● Problem
Print out the full listing below, word for word.

● Supplied entries
***
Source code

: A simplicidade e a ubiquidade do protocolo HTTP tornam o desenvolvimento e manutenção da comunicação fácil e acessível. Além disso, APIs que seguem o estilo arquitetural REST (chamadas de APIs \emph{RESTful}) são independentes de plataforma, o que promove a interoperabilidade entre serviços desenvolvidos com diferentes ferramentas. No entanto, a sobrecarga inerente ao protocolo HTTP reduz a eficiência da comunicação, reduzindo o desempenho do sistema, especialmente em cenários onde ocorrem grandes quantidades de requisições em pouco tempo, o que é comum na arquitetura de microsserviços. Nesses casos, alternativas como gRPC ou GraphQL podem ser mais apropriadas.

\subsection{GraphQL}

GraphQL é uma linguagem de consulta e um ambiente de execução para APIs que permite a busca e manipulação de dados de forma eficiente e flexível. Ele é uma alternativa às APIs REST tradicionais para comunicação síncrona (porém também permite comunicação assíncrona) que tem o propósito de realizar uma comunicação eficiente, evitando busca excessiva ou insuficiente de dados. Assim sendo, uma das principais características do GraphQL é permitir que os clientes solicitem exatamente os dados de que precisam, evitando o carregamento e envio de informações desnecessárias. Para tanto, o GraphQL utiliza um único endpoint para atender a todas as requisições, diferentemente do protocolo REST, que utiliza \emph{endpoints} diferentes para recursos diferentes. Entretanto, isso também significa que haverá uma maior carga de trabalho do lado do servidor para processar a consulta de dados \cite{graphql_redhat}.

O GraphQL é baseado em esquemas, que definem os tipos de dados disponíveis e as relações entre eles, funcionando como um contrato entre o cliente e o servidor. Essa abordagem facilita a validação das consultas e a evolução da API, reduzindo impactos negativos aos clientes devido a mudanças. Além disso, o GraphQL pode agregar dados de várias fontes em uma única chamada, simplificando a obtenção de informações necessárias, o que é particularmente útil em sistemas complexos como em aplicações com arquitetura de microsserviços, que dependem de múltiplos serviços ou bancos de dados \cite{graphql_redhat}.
***
● Exercise result
Source code

: A simplicidade e a ubiquidade do protocolo HTTP tornam o desenvolvimento e manutenção da comunicação fácil e acessível. Além disso, APIs que seguem o estilo arquitetural REST (chamadas de APIs \emph{RESTful}) são independentes de plataforma, o que promove a interoperabilidade entre serviços desenvolvidos com diferentes ferramentas. No entanto, a sobrecarga inerente ao protocolo HTTP reduz a eficiência da comunicação, reduzindo o desempenho do sistema, especialmente em cenários onde ocorrem grandes quantidades de requisições em pouco tempo, o que é comum na arquitetura de microsserviços. Nesses casos, alternativas como gRPC ou GraphQL podem ser mais apropriadas.

\subsection{GraphQL}

GraphQL é uma linguagem de consulta e um ambiente de execução para APIs que permite a busca e manipulação de dados de forma eficiente e flexível. Ele é uma alternativa às APIs REST tradicionais para comunicação síncrona (porém também permite comunicação assíncrona) que tem o propósito de realizar uma comunicação eficiente, evitando busca excessiva ou insuficiente de dados. Assim sendo, uma das principais características do GraphQL é permitir que os clientes solicitem exatamente os dados de que precisam, evitando o carregamento e envio de informações desnecessárias. Para tanto, o GraphQL utiliza um único endpoint para atender a todas as requisições, diferentemente do protocolo REST, que utiliza \emph{endpoints} diferentes para recursos diferentes. Entretanto, isso também significa que haverá uma maior carga de trabalho do lado do servidor para processar a consulta de dados \cite{graphql_redhat}.

O GraphQL é baseado em esquemas, que definem os tipos de dados disponíveis e as relações entre eles, funcionando como um contrato entre o cliente e o servidor. Essa abordagem facilita a validação das consultas e a evolução da API, reduzindo impactos negativos aos clientes devido a mudanças. Além disso, o GraphQL pode agregar dados de várias fontes em uma única chamada, simplificando a obtenção de informações necessárias, o que é particularmente útil em sistemas complexos como em aplicações com arquitetura de microsserviços, que dependem de múltiplos serviços ou bancos de dados \cite{graphql_redhat}.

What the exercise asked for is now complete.